The Orthodoxy Test #5: The Gedolim

The Gedolim are

a) nearly perfect examples of pious devotion to God
b) holy men, but they have some faults
c) smart rabbis who know Torah but shouldn't be looked at for guidance in other things
d) well meaning scholars often out of their depth
e) crazy old rabbis
f) Leave this question out of my results


Obviously, it depends on whom one is defining as "the Gedolim." I assume that the test intends the connotation the word has in the idiom of the Slifkin debates, namely, the group that signed the ban on the three Slifkin books (see the posters accessible from http://zootorah.com/controversy for their identities), plus some others judged to be in league with them.

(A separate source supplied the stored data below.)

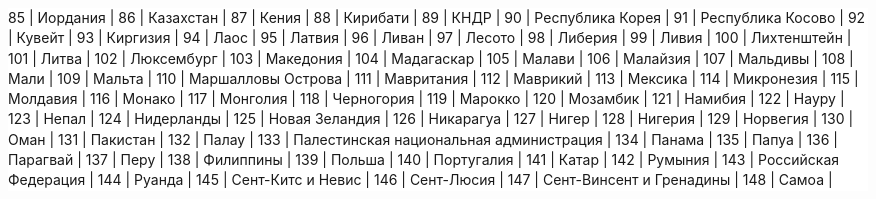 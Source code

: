 85 | Иордания |
86 | Казахстан |
87 | Кения |
88 | Кирибати |
89 | КНДР |
90 | Республика Корея |
91 | Республика Косово |
92 | Кувейт |
93 | Киргизия |
94 | Лаос |
95 | Латвия |
96 | Ливан |
97 | Лесото |
98 | Либерия |
99 | Ливия |
100 | Лихтенштейн |
101 | Литва |
102 | Люксембург |
103 | Македония |
104 | Мадагаскар |
105 | Малави |
106 | Малайзия |
107 | Мальдивы |
108 | Мали |
109 | Мальта |
110 | Маршалловы Острова |
111 | Мавритания |
112 | Маврикий |
113 | Мексика |
114 | Микронезия |
115 | Молдавия |
116 | Монако |
117 | Монголия |
118 | Черногория |
119 | Марокко |
120 | Мозамбик |
121 | Намибия |
122 | Науру |
123 | Непал |
124 | Нидерланды |
125 | Новая Зеландия |
126 | Никарагуа |
127 | Нигер |
128 | Нигерия |
129 | Норвегия |
130 | Оман |
131 | Пакистан |
132 | Палау |
133 | Палестинская национальная администрация |
134 | Панама |
135 | Папуа |
136 | Парагвай |
137 | Перу |
138 | Филиппины |
139 | Польша |
140 | Португалия |
141 | Катар |
142 | Румыния |
143 | Российская Федерация |
144 | Руанда |
145 | Сент-Китс и Невис |
146 | Сент-Люсия |
147 | Сент-Винсент и Гренадины |
148 | Самоа |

As I wrote recently to a rabbi with whom I'm corresponding, I know these people not personally, but by reputation only. Their reputation, as it has reached me, corresponds pretty well to (b) and (c): they are holy men, they have faults (that's hardly surprising: I think Tanach tells us to expect that.... Oh, I forgot, we don't learn Tanach; but I'm sure it's in the Gemara anyway), they're smart rabbis who know Torah, and they're not necessarily experts on everything else (like Captain Salamander's example of home renovations). I chose (b), because I got the impression that (c) is intended to imply that these Gedolim are smart, but not necessarily wise or in other ways holy men - basically, just Torah academics. I think there's more to them than just brains and scholarship (many of them, anyway).